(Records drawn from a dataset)
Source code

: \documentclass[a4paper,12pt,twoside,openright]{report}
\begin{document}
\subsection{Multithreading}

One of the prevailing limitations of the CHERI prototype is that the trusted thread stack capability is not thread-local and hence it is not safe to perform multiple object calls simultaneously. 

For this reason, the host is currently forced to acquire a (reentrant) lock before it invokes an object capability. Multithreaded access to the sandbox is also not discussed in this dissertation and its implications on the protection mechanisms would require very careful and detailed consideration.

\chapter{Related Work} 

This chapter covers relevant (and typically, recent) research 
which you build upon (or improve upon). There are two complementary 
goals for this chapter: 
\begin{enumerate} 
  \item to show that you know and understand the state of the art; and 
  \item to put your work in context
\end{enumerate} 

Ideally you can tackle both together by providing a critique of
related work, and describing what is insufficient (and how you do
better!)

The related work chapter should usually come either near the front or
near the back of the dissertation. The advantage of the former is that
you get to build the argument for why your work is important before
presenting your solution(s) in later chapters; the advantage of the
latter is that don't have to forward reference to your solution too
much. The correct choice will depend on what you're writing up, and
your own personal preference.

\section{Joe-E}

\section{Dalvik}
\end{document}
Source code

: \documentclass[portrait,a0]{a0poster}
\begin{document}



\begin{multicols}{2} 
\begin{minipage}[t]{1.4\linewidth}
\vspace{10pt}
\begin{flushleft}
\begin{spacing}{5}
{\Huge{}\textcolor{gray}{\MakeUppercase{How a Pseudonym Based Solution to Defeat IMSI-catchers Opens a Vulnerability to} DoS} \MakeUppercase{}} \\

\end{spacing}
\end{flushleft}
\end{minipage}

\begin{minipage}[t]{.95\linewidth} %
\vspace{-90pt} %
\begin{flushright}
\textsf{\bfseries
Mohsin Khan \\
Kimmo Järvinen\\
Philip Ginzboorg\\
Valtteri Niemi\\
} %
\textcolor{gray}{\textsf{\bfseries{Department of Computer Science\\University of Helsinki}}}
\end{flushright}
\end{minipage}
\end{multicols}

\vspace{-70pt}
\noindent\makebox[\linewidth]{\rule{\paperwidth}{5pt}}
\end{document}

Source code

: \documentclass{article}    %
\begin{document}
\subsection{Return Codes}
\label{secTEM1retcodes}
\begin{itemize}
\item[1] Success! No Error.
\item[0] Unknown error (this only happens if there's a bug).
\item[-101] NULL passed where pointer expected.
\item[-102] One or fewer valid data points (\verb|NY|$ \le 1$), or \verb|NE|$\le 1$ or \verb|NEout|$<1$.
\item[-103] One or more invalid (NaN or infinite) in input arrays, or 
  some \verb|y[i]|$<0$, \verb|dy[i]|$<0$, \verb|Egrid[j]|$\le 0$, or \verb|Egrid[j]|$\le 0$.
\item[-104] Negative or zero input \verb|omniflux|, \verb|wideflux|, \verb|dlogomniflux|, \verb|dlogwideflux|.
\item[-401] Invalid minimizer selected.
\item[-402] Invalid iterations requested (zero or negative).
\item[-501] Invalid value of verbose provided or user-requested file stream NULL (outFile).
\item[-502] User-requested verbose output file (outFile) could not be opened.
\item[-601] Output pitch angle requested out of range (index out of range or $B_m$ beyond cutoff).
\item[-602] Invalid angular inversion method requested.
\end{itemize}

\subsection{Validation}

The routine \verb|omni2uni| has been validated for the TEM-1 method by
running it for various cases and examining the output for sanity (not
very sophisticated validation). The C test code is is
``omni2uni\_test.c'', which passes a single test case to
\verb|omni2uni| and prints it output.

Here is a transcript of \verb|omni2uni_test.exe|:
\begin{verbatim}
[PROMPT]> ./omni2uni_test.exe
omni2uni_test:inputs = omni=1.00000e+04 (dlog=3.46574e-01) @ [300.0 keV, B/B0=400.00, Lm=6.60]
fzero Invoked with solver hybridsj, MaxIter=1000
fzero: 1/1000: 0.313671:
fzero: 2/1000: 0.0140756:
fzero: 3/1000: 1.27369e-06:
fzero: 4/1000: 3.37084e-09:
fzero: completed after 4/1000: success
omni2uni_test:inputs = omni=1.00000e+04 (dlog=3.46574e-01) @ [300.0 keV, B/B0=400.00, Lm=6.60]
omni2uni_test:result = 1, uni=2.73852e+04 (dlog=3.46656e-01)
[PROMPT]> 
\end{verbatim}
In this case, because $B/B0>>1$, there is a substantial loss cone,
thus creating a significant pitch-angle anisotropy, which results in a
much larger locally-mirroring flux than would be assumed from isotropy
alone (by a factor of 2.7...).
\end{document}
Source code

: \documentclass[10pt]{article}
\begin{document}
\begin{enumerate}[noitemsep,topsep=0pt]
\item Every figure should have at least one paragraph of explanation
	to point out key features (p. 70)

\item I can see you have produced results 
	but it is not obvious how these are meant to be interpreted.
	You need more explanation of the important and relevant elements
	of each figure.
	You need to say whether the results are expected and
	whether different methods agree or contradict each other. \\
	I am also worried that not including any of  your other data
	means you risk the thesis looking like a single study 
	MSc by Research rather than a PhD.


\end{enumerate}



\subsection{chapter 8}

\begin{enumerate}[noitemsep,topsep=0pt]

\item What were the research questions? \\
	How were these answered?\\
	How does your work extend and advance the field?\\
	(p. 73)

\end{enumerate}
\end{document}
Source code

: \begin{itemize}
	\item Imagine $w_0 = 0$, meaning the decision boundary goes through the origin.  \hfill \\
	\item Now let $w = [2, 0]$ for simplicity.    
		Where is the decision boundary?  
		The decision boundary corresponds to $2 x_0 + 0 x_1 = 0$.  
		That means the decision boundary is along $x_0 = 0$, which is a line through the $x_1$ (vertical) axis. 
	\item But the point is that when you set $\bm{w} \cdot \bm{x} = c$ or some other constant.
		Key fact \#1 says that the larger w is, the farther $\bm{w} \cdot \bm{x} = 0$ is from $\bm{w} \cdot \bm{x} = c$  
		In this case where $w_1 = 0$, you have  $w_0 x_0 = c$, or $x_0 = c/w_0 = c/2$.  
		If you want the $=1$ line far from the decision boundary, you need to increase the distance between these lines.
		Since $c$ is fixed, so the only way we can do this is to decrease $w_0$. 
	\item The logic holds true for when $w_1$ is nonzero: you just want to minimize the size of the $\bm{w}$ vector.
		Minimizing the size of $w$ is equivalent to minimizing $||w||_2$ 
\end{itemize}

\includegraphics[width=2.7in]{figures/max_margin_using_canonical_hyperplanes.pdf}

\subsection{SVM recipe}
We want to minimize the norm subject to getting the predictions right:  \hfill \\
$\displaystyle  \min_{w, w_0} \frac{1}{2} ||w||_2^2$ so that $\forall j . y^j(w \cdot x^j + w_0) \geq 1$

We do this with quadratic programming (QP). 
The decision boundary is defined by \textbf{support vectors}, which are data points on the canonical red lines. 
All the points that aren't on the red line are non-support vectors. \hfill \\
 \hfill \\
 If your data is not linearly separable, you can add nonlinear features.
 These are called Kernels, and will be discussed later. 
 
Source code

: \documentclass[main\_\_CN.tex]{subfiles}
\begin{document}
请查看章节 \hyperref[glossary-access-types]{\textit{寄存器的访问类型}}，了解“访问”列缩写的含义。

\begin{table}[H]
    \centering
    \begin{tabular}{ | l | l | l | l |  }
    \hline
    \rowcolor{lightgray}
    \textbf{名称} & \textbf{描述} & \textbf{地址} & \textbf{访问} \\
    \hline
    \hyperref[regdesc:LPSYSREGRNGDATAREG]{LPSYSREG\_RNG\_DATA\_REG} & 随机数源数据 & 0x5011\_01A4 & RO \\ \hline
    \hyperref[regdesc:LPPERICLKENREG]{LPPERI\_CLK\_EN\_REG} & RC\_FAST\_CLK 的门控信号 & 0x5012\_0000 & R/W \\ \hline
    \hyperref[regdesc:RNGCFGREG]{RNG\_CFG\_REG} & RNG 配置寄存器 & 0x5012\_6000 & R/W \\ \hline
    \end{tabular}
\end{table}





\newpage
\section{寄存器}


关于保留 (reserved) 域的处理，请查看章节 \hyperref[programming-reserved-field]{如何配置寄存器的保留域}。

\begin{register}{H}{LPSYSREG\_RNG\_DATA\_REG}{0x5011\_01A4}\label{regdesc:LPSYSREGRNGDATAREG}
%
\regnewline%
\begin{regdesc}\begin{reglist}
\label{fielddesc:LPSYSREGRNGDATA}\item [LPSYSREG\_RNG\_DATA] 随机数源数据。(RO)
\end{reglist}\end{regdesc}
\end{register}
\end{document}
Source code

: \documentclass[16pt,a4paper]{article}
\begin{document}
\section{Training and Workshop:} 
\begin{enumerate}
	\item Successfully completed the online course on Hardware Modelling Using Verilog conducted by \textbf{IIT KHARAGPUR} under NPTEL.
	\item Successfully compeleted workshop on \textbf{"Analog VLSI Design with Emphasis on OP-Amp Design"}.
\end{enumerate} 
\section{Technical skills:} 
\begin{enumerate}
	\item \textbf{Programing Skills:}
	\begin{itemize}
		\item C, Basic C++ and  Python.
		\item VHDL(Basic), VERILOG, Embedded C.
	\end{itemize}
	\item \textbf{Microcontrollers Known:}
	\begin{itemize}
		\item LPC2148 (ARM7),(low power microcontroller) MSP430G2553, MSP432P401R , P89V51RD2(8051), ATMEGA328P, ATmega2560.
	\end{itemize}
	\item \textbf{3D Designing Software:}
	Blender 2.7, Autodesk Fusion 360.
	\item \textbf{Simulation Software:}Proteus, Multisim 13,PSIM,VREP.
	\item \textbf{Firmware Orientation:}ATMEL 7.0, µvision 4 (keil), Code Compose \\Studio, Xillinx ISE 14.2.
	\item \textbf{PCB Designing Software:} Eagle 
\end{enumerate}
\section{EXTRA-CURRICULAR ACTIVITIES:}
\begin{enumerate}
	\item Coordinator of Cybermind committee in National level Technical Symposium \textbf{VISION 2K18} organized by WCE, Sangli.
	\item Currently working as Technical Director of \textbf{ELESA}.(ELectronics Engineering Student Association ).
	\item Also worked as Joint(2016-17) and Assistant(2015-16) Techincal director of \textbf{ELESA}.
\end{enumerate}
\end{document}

AIM OF THE EXERCISE:
Every line of the records that includes the word "discussed" should be gathered.

SOLUTION TO THE PROBLEM:
For this reason, the host is currently forced to acquire a (reentrant) lock before it invokes an object capability. Multithreaded access to the sandbox is also not discussed in this dissertation and its implications on the protection mechanisms would require very careful and detailed consideration.
 These are called Kernels, and will be discussed later. 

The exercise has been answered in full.